Items from a dataset
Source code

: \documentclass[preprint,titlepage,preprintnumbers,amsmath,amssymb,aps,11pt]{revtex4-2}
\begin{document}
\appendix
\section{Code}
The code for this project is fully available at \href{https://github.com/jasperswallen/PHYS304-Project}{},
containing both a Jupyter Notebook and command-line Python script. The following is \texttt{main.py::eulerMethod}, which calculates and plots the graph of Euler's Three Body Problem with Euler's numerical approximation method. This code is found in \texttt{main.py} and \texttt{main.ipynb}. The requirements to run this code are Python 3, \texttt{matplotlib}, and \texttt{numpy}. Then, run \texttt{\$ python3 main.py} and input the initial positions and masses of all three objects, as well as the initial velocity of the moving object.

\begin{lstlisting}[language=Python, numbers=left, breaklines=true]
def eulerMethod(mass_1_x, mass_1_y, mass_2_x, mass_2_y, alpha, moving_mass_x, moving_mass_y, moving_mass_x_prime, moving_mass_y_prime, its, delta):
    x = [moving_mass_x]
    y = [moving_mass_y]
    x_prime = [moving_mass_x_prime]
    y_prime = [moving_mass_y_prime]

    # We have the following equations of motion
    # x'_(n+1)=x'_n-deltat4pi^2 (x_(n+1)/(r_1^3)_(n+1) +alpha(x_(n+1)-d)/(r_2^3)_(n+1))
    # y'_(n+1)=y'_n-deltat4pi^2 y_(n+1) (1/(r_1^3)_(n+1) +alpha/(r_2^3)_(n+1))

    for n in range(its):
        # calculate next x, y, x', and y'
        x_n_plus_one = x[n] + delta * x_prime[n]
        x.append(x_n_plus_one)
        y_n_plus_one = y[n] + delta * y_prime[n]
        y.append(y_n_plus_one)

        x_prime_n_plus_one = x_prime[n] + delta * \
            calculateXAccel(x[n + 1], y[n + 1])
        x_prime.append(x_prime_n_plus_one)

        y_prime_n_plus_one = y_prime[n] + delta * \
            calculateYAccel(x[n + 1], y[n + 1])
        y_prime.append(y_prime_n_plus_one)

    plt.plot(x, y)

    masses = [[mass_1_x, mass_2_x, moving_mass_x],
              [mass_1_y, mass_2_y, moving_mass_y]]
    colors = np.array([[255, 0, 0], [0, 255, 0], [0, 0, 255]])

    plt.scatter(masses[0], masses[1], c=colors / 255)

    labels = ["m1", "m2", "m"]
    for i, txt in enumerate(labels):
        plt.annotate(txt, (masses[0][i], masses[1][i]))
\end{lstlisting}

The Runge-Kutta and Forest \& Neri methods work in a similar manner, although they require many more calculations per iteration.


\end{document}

WORK TO BE COMPLETED
Every line that holds the word "alpha" should be copied from the records above.

COMPLETED TASK
def eulerMethod(mass_1_x, mass_1_y, mass_2_x, mass_2_y, alpha, moving_mass_x, moving_mass_y, moving_mass_x_prime, moving_mass_y_prime, its, delta):
    # x'_(n+1)=x'_n-deltat4pi^2 (x_(n+1)/(r_1^3)_(n+1) +alpha(x_(n+1)-d)/(r_2^3)_(n+1))
    # y'_(n+1)=y'_n-deltat4pi^2 y_(n+1) (1/(r_1^3)_(n+1) +alpha/(r_2^3)_(n+1))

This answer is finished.